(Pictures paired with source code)
□ □ □ □ □ □ □
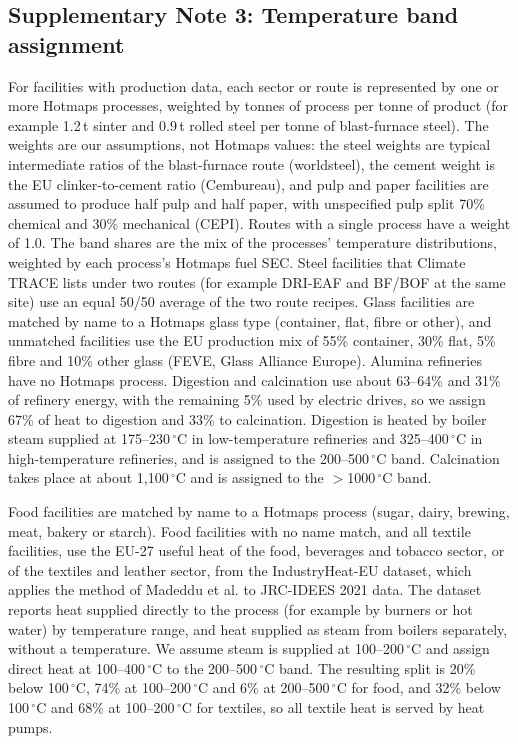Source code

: \documentclass[11pt]{article}
\begin{document}
\subsection*{Supplementary Note 3: Temperature band assignment}
For facilities with production data, each sector or route is represented by one or more Hotmaps processes\cite{hotmaps2018}, weighted by tonnes of process per tonne of product (for example 1.2\,t sinter and 0.9\,t rolled steel per tonne of blast-furnace steel). The weights are our assumptions, not Hotmaps values: the steel weights are typical intermediate ratios of the blast-furnace route (worldsteel), the cement weight is the EU clinker-to-cement ratio (Cembureau), and pulp and paper facilities are assumed to produce half pulp and half paper, with unspecified pulp split 70\% chemical and 30\% mechanical (CEPI). Routes with a single process have a weight of 1.0. The band shares are the mix of the processes' temperature distributions, weighted by each process's Hotmaps fuel SEC. Steel facilities that Climate TRACE lists under two routes (for example DRI-EAF and BF/BOF at the same site) use an equal 50/50 average of the two route recipes. Glass facilities are matched by name to a Hotmaps glass type (container, flat, fibre or other), and unmatched facilities use the EU production mix of 55\% container, 30\% flat, 5\% fibre and 10\% other glass (FEVE, Glass Alliance Europe). Alumina refineries have no Hotmaps process. Digestion and calcination use about 63--64\% and 31\% of refinery energy, with the remaining 5\% used by electric drives\cite{aac2023alumina,deloitte2022alumina}, so we assign 67\% of heat to digestion and 33\% to calcination. Digestion is heated by boiler steam supplied at 175--230\,$^\circ$C in low-temperature refineries and 325--400\,$^\circ$C in high-temperature refineries\cite{deloitte2022alumina}, and is assigned to the 200--500\,$^\circ$C band. Calcination takes place at about 1,100\,$^\circ$C\cite{barnes2024bayer} and is assigned to the $>$1000\,$^\circ$C band.

Food facilities are matched by name to a Hotmaps process (sugar, dairy, brewing, meat, bakery or starch). Food facilities with no name match, and all textile facilities, use the EU-27 useful heat of the food, beverages and tobacco sector, or of the textiles and leather sector, from the IndustryHeat-EU dataset\cite{industryheateu2025}, which applies the method of Madeddu et al.\cite{madeddu2020} to JRC-IDEES 2021 data. The dataset reports heat supplied directly to the process (for example by burners or hot water) by temperature range, and heat supplied as steam from boilers separately, without a temperature. We assume steam is supplied at 100--200\,$^\circ$C and assign direct heat at 100--400\,$^\circ$C to the 200--500\,$^\circ$C band. The resulting split is 20\% below 100\,$^\circ$C, 74\% at 100--200\,$^\circ$C and 6\% at 200--500\,$^\circ$C for food, and 32\% below 100\,$^\circ$C and 68\% at 100--200\,$^\circ$C for textiles, so all textile heat is served by heat pumps.
\end{document}
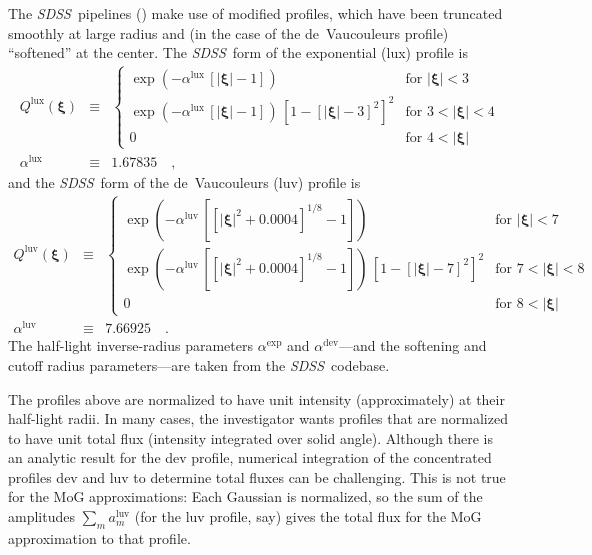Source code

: \documentclass[12pt,pdftex,preprint]{aastex}
\newcommand{\project}[1]{\textsl{#1}}
\newcommand{\sdss}{\project{SDSS}}
\newcommand{\tvector}[1]{\boldsymbol{#1}}
\newcommand{\spos}{\tvector{\xi}}
\newcommand{\dev}{\mathrm{dev}}
\newcommand{\lux}{\mathrm{lux}}
\newcommand{\luv}{\mathrm{luv}}
\begin{document}
The \sdss\ pipelines (\citealt{lupton}) make use of modified profiles,
which have been truncated smoothly at large radius and (in the case of
the de~Vaucouleurs profile) ``softened'' at the center.  The
\sdss\ form of the exponential (lux) profile is
\begin{eqnarray}\displaystyle
Q^{\lux}(\spos) &\equiv& \left\{\begin{array}{ll}
  \exp(-\alpha^{\lux}\,[|\spos| - 1]) & \mbox{for~}|\spos| < 3 \\
  \exp(-\alpha^{\lux}\,[|\spos| - 1])
  \,\left[1 - [|\spos| - 3]^2\right]^2 & \mbox{for~}3 < |\spos| < 4 \\
  0                                   & \mbox{for~}4 < |\spos|
\end{array}\right.
\\
\alpha^{\lux} &\equiv& 1.67835
\quad ,
\end{eqnarray}
and the \sdss\ form of the de~Vaucouleurs (luv) profile is
\begin{eqnarray}\displaystyle
Q^{\luv}(\spos) &\equiv& \left\{\begin{array}{ll}
  \exp(-\alpha^{\luv}\,\left[[|\spos|^2 + 0.0004]^{1/8} - 1\right]) & \mbox{for~}|\spos| < 7 \\
  \exp(-\alpha^{\luv}\,\left[[|\spos|^2 + 0.0004]^{1/8} - 1\right])
  \,\left[1 - [|\spos| - 7]^2\right]^2 & \mbox{for~}7 < |\spos| < 8 \\
  0                                   & \mbox{for~}8 < |\spos|
\end{array}\right.
\\
\alpha^{\luv} &\equiv& 7.66925
\quad .
\end{eqnarray}
The half-light inverse-radius parameters $\alpha^{\exp}$ and
$\alpha^{\dev}$---and the softening and cutoff radius parameters---are
taken from the \sdss\ codebase.

The profiles above are normalized to have unit intensity
(approximately) at their half-light radii.  In many cases, the
investigator wants profiles that are normalized to have unit total
flux (intensity integrated over solid angle).  Although there is an
analytic result for the dev profile, numerical integration of the
concentrated profiles dev and luv to determine total fluxes can be
challenging.  This is not true for the MoG approximations: Each
Gaussian is normalized, so the sum of the amplitudes $\sum_m
a^{\luv}_m$ (for the luv profile, say) gives the total flux for the
MoG approximation to that profile.
\end{document}
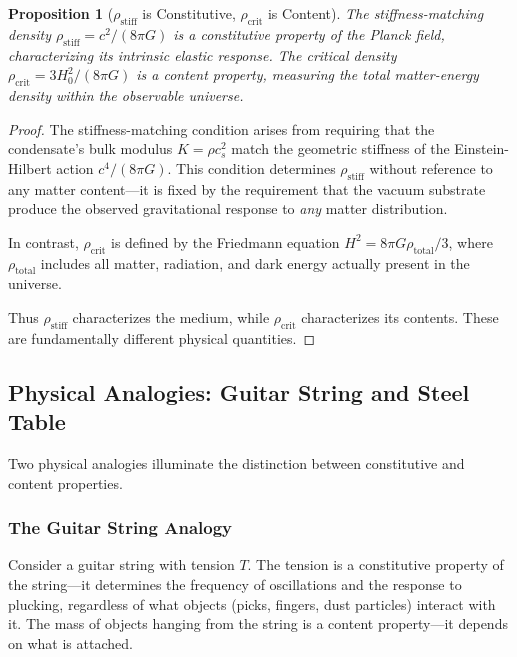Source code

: \documentclass[11pt,a4paper]{article}
\newcommand{\rhocrit}{\ensuremath{\rho_{\mathrm{crit}}}}
\newcommand{\rhostiff}{\ensuremath{\rho_{\mathrm{stiff}}}}
\newtheorem{proposition}{Proposition}
\theoremstyle{definition}
\begin{document}
\begin{proposition}[$\rhostiff$ is Constitutive, $\rhocrit$ is Content]
\label{prop:constitutive_content}
The stiffness-matching density $\rhostiff = c^2/(8\pi G)$ is a \emph{constitutive property} of the Planck field, characterizing its intrinsic elastic response. The critical density $\rhocrit = 3H_0^2/(8\pi G)$ is a \emph{content property}, measuring the total matter-energy density within the observable universe.
\end{proposition}

\begin{proof}
The stiffness-matching condition arises from requiring that the condensate's bulk modulus $K = \rho c_s^2$ match the geometric stiffness of the Einstein-Hilbert action $c^4/(8\pi G)$. This condition determines $\rhostiff$ without reference to any matter content---it is fixed by the requirement that the vacuum substrate produce the observed gravitational response to \emph{any} matter distribution.

In contrast, $\rhocrit$ is defined by the Friedmann equation $H^2 = 8\pi G \rho_{\mathrm{total}}/3$, where $\rho_{\mathrm{total}}$ includes all matter, radiation, and dark energy actually present in the universe.

Thus $\rhostiff$ characterizes the medium, while $\rhocrit$ characterizes its contents. These are fundamentally different physical quantities.
\end{proof}

\subsection{Physical Analogies: Guitar String and Steel Table}
\label{sec:analogies}

Two physical analogies illuminate the distinction between constitutive and content properties.

\subsubsection{The Guitar String Analogy}
\label{sec:guitar_analogy}

Consider a guitar string with tension $T$. The tension is a constitutive property of the string---it determines the frequency of oscillations and the response to plucking, regardless of what objects (picks, fingers, dust particles) interact with it. The mass of objects hanging from the string is a content property---it depends on what is attached.
\end{document}
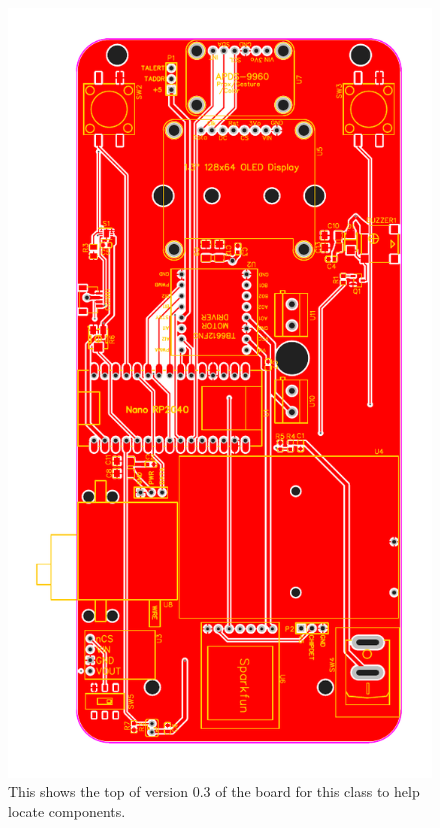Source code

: \begin{figure}[!htb]
	\centering
	\includegraphics[scale=0.8]{arduinoStart/PCB_NanoConnectRP2040test1v0.3} %
	\caption{This shows the top of version 0.3 of the board for this class to help locate components.}
	\label{fig:boardTop}
\end{figure} 

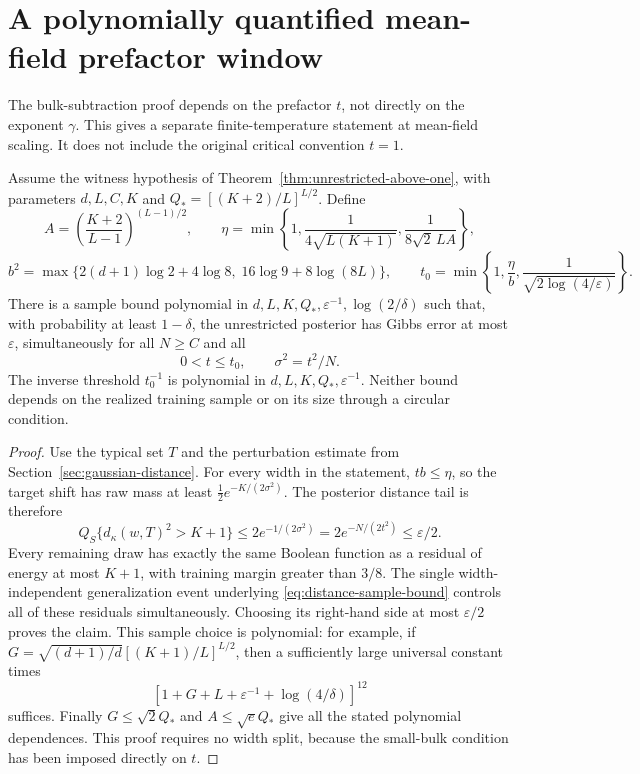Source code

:\section{A polynomially quantified mean-field prefactor window}
\label{sec:small-prefactor}

The bulk-subtraction proof depends on the prefactor $t$, not directly
on the exponent $\gamma$. This gives a separate finite-temperature
statement at mean-field scaling. It does not include the original
critical convention $t=1$.

\begin{theorem}
\label{thm:small-meanfield-prefactor}
Assume the witness hypothesis of
Theorem~\ref{thm:unrestricted-above-one}, with parameters $d,L,C,K$
and $Q_*=[(K+2)/L]^{L/2}$. Define
\[
 A=\left(\frac{K+2}{L-1}\right)^{(L-1)/2},\qquad
 \eta=\min\left\{1,\frac1{4\sqrt{L(K+1)}},
                         \frac1{8\sqrt2\,LA}\right\},
\]
\[
 b^2=\max\{2(d+1)\log2+4\log8,\;16\log9+8\log(8L)\},
\qquad
 t_0=\min\left\{1,\frac\eta b,
                    \frac1{\sqrt{2\log(4/\varepsilon)}}\right\}.
\]
There is a sample bound polynomial in
$d,L,K,Q_*,\varepsilon^{-1},\log(2/\delta)$ such that, with probability
at least $1-\delta$, the unrestricted posterior has Gibbs error at most
$\varepsilon$, simultaneously for all $N\ge C$ and all
\[
 0<t\le t_0,\qquad \sigma^2=t^2/N.
\]
The inverse threshold $t_0^{-1}$ is polynomial in
$d,L,K,Q_*,\varepsilon^{-1}$. Neither bound depends on the realized
training sample or on its size through a circular condition.
\end{theorem}

\begin{proof}
Use the typical set $T$ and the perturbation estimate from
Section~\ref{sec:gaussian-distance}. For every width in the statement,
$tb\le\eta$, so the target shift has raw mass at least
$\frac12e^{-K/(2\sigma^2)}$. The posterior distance tail is therefore
\[
 Q_S\{d_\kappa(w,T)^2>K+1\}
 \le2e^{-1/(2\sigma^2)}
 =2e^{-N/(2t^2)}\le\varepsilon/2.
\]
Every remaining draw has exactly the same Boolean function as a
residual of energy at most $K+1$, with training margin greater than
$3/8$. The single width-independent generalization event underlying
\eqref{eq:distance-sample-bound} controls all of these residuals
simultaneously. Choosing its right-hand side at most $\varepsilon/2$
proves the claim. This sample choice is polynomial: for example, if
$G=\sqrt{(d+1)/d}[(K+1)/L]^{L/2}$, then a sufficiently large universal
constant times
\[
 [1+G+L+\varepsilon^{-1}+\log(4/\delta)]^{12}
\]
suffices. Finally $G\le\sqrt2Q_*$ and $A\le\sqrt eQ_*$ give all the
stated polynomial dependences. This proof requires no width split,
because the small-bulk condition has been imposed directly on $t$.
\end{proof}

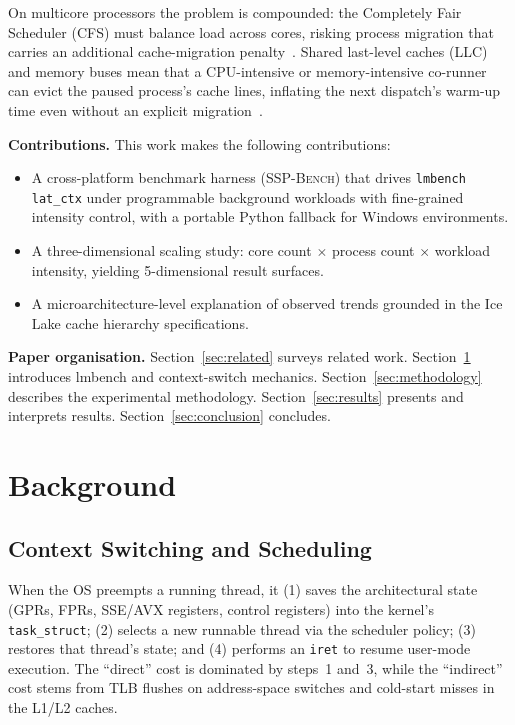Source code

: \documentclass[conference]{IEEEtran}
\begin{document}
On multicore processors the problem is compounded: the Completely Fair
Scheduler (CFS) must balance load across cores, risking process migration that
carries an additional cache-migration penalty~\cite{lozi2016linux}.  Shared
last-level caches (LLC) and memory buses mean that a CPU-intensive or
memory-intensive co-runner can evict the paused process's cache lines,
inflating the next dispatch's warm-up time even without an explicit
migration~\cite{blagodurov2011numa}.

\textbf{Contributions.}  This work makes the following contributions:
\begin{itemize}
  \item A cross-platform benchmark harness (\textsc{SSP-Bench}) that drives
        \texttt{lmbench lat\_ctx} under programmable background workloads with
        fine-grained intensity control, with a portable Python fallback for
        Windows environments.
  \item A three-dimensional scaling study: core count $\times$ process count
        $\times$ workload intensity, yielding 5-dimensional result surfaces.
  \item A microarchitecture-level explanation of observed trends grounded in
        the Ice Lake cache hierarchy specifications.
\end{itemize}

\textbf{Paper organisation.}
Section~\ref{sec:related} surveys related work.
Section~\ref{sec:background} introduces lmbench and context-switch mechanics.
Section~\ref{sec:methodology} describes the experimental methodology.
Section~\ref{sec:results} presents and interprets results.
Section~\ref{sec:conclusion} concludes.

\section{Background}
\label{sec:background}

\subsection{Context Switching and Scheduling}
When the OS preempts a running thread, it (1) saves the architectural state
(GPRs, FPRs, SSE/AVX registers, control registers) into the kernel's
\texttt{task\_struct}; (2) selects a new runnable thread via the scheduler
policy; (3) restores that thread's state; and (4) performs an \texttt{iret}
to resume user-mode execution.  The ``direct'' cost is dominated by steps~1
and~3, while the ``indirect'' cost stems from TLB flushes on address-space
switches and cold-start misses in the L1/L2 caches.
\end{document}
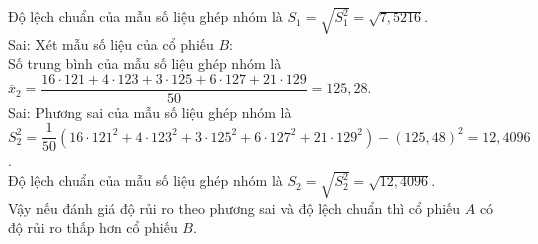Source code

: \begin{ex}
{\begin{itemchoice}
			Độ lệch chuẩn của mẫu số liệu ghép nhóm  là $S_1=\sqrt{S_1^2}=\sqrt{7{,}5216}$.\\
			\itemch  Sai: Xét mẫu số liệu của cổ phiếu $B$:\\
			Số trung bình của  mẫu số liệu ghép nhóm là\\
			$\overline{x}_2=\dfrac{16\cdot 121+4\cdot 123+3\cdot 125+6\cdot 127+21\cdot  129}{50}=125{,}28.$\\
			 \itemch Sai: Phương sai của mẫu số liệu ghép nhóm là\\
			$S_2^2=\dfrac{1}{50}(16\cdot 121^2+4\cdot 123^2+3\cdot 125^2+6\cdot 127^2+21\cdot  129^2)-{{(125{,}48)}^2}=12{,}4096$.\\
			Độ lệch chuẩn của mẫu số liệu ghép nhóm là $S_2=\sqrt{S_2^2}=\sqrt{12{,}4096}$.\\ 
			\itemch Vậy nếu đánh giá độ rủi ro theo phương sai và độ lệch chuẩn thì  cổ phiếu $A$ có độ rủi ro thấp hơn cổ phiếu $B$.
		\end{itemchoice}
	 }
\end{ex}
□ □ □ □ □ □ □
▶ _Brief_
Scan the data above and copy every line with "unrestricted" in it.

▶ _Exercise answer_
Theorem~\ref{thm:unrestricted-above-one}, with parameters $d,L,C,K$
at least $1-\delta$, the unrestricted posterior has Gibbs error at most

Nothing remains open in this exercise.